EXCERPTED RECORDS —
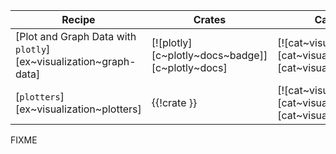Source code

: | Recipe | Crates | Categories |
|--------|--------|------------|
| [Plot and Graph Data with `plotly`][ex~visualization~graph-data] | [![plotly][c~plotly~docs~badge]][c~plotly~docs] | [![cat~visualization][cat~visualization~badge]][cat~visualization] |
| [`plotters`][ex~visualization~plotters] | {{!crate }} | [![cat~visualization][cat~visualization~badge]][cat~visualization] |

<div class="hidden">
FIXME
</div>
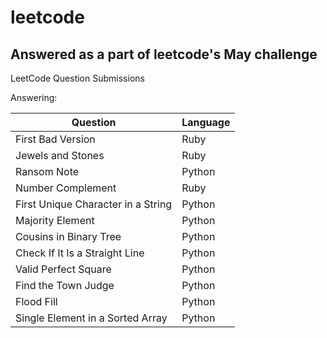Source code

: # leetcode
## Answered as a part of leetcode's May challenge

LeetCode Question Submissions

Answering:

Question | Language
---------|---------
First Bad Version | Ruby
Jewels and Stones | Ruby
Ransom Note | Python
Number Complement | Ruby
First Unique Character in a String | Python
Majority Element | Python
Cousins in Binary Tree | Python
Check If It Is a Straight Line | Python
Valid Perfect Square | Python
Find the Town Judge | Python
Flood Fill | Python
Single Element in a Sorted Array | Python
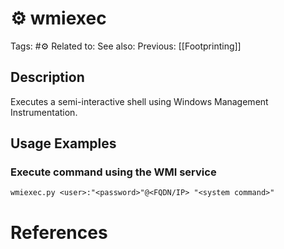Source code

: # ⚙️ wmiexec

Tags: #⚙️
Related to:
See also:
Previous: [[Footprinting]]

## Description

Executes a semi-interactive shell using Windows Management Instrumentation.

## Usage Examples

### Execute command using the WMI service

	wmiexec.py <user>:"<password>"@<FQDN/IP> "<system command>"

# References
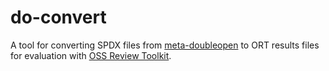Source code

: # do-convert

A tool for converting SPDX files from [meta-doubleopen](https://github.com/doubleopen-project/meta-doubleopen) to ORT
results files for evaluation with [OSS Review Toolkit](https://github.com/oss-review-toolkit/ort).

PROBLEM STATEMENT —
Give only the number of lines above that hold the string "badge".

RESULT OF THE TASK —
2